Saved data entries
=== Begin Enclosure ===

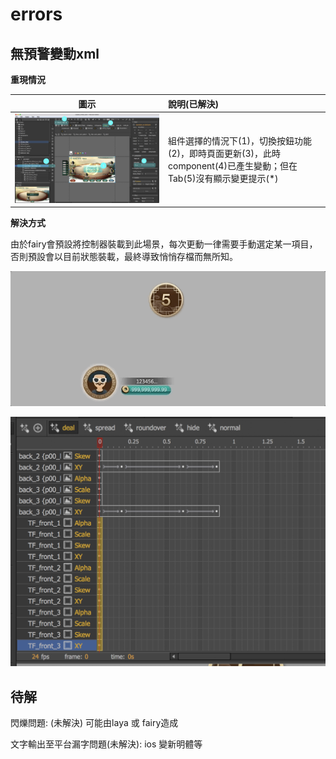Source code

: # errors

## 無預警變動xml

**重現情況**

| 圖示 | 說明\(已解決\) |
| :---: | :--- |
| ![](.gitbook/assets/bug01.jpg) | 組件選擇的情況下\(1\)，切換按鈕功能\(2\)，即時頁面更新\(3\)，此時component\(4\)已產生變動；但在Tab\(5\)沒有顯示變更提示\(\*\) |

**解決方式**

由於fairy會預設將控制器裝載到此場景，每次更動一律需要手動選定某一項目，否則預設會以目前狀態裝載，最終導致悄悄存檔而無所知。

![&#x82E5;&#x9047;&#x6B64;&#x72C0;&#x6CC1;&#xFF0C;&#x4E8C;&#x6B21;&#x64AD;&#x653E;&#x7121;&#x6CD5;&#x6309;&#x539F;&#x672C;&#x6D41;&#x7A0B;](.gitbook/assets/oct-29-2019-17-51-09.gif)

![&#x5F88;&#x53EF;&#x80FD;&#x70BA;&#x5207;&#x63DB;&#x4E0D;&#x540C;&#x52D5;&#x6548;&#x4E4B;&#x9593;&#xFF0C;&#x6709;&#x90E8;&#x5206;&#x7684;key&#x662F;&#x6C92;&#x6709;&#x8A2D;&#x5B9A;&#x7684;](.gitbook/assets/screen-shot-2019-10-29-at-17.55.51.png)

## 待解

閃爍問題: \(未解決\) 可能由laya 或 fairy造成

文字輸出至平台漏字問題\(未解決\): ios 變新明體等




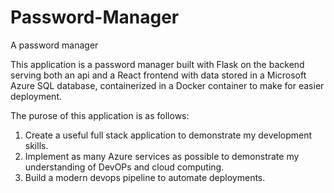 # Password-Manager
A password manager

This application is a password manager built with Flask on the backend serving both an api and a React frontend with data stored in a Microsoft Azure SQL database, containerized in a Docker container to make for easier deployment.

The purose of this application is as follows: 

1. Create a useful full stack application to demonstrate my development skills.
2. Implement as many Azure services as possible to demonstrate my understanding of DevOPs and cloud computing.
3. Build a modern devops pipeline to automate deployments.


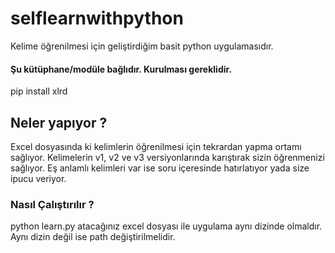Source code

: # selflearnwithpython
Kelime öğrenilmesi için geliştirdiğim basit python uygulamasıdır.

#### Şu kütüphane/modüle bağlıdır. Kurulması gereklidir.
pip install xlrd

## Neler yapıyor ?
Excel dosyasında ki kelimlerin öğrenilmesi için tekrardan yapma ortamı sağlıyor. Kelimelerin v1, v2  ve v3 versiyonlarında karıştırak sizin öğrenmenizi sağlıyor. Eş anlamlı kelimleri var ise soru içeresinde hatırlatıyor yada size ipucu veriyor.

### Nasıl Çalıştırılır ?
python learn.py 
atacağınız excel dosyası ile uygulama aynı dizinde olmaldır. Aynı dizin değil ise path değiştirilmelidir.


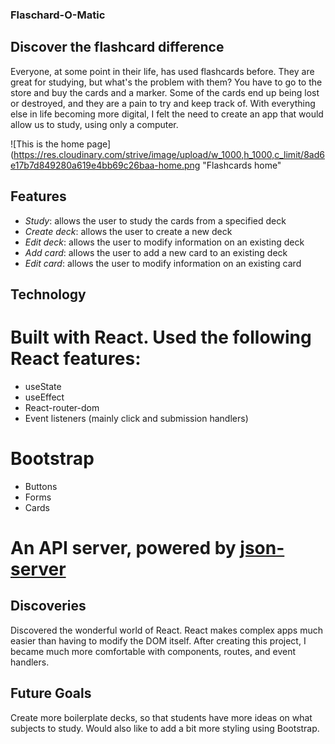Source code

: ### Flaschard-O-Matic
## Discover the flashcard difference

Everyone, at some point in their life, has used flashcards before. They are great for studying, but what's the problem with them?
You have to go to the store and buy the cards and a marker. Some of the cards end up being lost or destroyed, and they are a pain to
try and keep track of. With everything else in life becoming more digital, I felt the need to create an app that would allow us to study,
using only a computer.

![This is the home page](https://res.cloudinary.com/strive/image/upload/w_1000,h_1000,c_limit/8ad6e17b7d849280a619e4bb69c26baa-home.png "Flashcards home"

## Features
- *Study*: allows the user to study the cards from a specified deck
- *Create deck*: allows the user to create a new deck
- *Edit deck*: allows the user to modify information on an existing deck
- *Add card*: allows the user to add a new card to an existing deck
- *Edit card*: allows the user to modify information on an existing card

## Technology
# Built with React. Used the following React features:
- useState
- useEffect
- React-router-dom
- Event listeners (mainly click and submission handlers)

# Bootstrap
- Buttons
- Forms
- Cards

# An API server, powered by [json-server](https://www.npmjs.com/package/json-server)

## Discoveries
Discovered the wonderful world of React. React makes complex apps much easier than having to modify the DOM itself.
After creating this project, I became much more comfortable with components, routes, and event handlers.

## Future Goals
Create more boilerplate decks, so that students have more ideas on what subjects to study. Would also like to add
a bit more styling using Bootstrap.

=== End Enclosure ===
=== Begin Enclosure ===

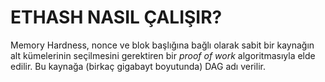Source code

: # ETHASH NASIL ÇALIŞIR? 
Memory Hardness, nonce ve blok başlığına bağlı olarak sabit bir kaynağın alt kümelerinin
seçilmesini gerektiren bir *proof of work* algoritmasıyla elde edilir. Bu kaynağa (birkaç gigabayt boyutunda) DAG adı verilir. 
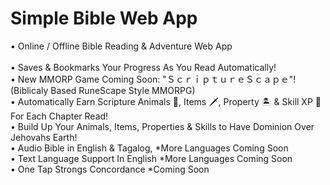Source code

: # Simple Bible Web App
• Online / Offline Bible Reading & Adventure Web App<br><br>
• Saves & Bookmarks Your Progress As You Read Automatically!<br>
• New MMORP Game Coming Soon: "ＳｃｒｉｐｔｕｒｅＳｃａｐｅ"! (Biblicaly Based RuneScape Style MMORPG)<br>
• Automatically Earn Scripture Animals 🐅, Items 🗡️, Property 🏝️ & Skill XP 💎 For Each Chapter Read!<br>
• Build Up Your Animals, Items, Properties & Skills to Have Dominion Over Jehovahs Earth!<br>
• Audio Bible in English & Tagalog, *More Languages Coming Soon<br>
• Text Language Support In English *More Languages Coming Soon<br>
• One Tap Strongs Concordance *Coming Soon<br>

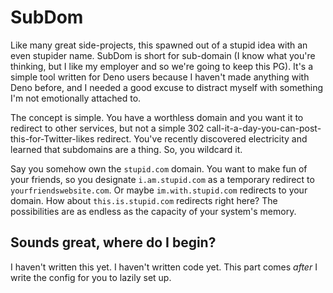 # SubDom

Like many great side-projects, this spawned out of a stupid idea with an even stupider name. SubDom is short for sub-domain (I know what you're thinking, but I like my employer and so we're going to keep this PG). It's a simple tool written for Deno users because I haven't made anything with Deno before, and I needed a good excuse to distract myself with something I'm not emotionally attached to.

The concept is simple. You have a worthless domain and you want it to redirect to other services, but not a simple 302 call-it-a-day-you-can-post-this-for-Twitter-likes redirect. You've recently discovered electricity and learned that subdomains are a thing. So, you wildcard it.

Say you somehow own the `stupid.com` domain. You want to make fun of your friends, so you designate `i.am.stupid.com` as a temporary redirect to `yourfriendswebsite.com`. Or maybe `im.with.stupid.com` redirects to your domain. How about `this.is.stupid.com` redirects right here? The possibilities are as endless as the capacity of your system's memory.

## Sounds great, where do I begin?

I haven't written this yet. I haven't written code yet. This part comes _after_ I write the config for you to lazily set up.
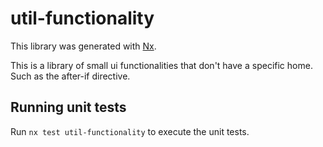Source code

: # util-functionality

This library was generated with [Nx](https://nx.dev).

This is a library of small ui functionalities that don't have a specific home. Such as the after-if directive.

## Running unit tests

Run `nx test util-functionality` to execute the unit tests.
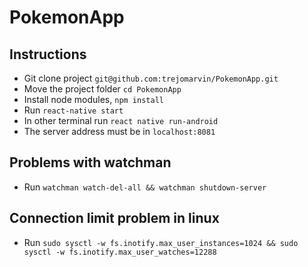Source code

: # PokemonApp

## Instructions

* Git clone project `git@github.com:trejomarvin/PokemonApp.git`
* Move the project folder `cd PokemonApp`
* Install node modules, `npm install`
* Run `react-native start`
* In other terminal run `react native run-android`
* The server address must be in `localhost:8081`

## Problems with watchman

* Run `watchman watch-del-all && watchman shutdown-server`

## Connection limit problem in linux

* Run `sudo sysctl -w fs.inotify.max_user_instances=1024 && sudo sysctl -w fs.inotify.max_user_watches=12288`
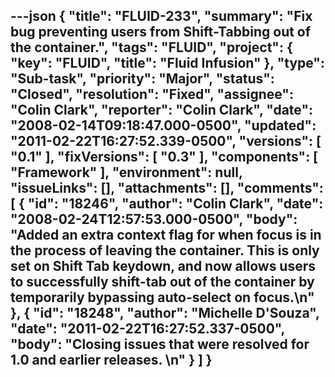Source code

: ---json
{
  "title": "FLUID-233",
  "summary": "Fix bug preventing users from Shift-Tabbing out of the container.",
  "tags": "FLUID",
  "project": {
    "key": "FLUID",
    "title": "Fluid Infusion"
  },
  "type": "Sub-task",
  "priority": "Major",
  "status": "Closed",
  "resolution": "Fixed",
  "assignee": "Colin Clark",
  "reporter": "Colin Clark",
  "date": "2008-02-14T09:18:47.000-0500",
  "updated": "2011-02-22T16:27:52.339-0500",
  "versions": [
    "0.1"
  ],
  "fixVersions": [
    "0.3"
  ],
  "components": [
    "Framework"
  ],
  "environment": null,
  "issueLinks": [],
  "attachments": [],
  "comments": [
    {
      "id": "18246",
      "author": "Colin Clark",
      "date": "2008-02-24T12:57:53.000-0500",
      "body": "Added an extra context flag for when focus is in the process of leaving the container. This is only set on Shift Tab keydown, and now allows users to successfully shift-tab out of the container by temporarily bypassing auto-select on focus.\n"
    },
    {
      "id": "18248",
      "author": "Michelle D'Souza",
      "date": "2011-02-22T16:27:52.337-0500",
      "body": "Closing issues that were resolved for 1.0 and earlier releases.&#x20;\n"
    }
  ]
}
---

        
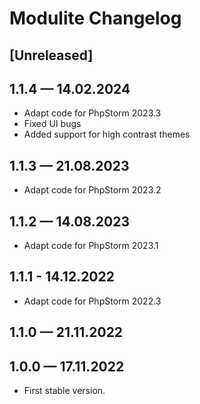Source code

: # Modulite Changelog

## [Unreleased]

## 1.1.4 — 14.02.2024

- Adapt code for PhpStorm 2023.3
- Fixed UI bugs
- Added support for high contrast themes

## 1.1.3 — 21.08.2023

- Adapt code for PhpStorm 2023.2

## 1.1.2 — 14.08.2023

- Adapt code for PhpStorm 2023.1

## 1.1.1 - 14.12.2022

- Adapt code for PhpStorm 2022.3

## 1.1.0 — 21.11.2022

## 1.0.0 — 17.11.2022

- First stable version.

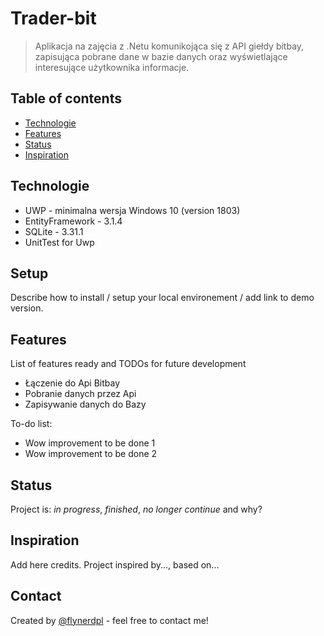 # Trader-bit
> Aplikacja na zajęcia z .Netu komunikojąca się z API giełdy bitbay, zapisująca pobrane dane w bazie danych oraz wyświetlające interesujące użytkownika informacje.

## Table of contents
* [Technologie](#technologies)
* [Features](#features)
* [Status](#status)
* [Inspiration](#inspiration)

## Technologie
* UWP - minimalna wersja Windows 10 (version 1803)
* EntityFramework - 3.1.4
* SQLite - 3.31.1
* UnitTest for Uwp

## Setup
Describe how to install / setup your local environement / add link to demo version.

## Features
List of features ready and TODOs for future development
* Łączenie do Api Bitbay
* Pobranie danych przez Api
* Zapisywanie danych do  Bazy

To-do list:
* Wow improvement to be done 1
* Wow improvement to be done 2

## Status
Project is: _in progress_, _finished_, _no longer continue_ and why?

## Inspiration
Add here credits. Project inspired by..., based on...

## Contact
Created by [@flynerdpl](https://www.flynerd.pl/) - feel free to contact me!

=== End Enclosure ===
=== Begin Enclosure ===

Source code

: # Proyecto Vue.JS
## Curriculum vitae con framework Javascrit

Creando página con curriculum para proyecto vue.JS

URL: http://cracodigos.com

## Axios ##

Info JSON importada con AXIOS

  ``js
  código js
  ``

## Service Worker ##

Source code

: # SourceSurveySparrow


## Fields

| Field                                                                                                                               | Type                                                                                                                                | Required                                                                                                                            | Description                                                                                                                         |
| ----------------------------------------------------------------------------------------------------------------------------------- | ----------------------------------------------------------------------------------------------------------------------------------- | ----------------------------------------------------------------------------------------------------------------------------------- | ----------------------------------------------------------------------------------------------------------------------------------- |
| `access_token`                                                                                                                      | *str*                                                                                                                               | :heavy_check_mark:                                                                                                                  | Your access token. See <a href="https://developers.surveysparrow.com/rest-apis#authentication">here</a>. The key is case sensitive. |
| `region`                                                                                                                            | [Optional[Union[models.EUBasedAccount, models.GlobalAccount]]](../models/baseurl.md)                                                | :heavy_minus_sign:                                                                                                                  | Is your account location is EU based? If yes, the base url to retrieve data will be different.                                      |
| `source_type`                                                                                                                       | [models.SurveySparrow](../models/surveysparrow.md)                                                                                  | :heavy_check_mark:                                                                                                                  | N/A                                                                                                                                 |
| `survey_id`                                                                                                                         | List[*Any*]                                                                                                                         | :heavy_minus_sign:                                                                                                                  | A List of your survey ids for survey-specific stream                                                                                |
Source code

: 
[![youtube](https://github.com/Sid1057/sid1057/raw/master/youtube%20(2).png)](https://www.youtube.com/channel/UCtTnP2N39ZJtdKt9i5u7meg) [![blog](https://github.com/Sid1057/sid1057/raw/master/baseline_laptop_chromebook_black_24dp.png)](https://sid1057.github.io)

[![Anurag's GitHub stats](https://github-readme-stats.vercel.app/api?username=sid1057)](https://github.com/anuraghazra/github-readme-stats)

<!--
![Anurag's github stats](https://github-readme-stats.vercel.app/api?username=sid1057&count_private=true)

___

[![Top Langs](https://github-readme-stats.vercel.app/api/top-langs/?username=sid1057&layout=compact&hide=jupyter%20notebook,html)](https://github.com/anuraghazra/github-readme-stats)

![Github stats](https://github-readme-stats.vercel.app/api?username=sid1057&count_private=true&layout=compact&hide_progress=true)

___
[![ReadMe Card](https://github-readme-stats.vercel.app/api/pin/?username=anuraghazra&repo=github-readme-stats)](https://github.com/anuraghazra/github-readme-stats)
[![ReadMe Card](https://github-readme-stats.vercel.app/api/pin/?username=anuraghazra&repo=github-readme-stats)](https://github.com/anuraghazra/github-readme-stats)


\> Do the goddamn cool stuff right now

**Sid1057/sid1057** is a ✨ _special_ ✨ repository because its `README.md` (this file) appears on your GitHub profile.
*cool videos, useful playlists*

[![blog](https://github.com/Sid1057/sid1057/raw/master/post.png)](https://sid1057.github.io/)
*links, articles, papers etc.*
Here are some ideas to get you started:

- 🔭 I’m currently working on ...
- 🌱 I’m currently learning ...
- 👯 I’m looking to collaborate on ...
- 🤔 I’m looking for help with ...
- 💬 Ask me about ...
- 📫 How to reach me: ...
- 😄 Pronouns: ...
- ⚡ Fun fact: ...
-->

=== End Enclosure ===

● Problem statement: Scan the data for the string "util" and copy each line in which it occurs.

● Result for this task:
: # util-functionality
Run `nx test util-functionality` to execute the unit tests.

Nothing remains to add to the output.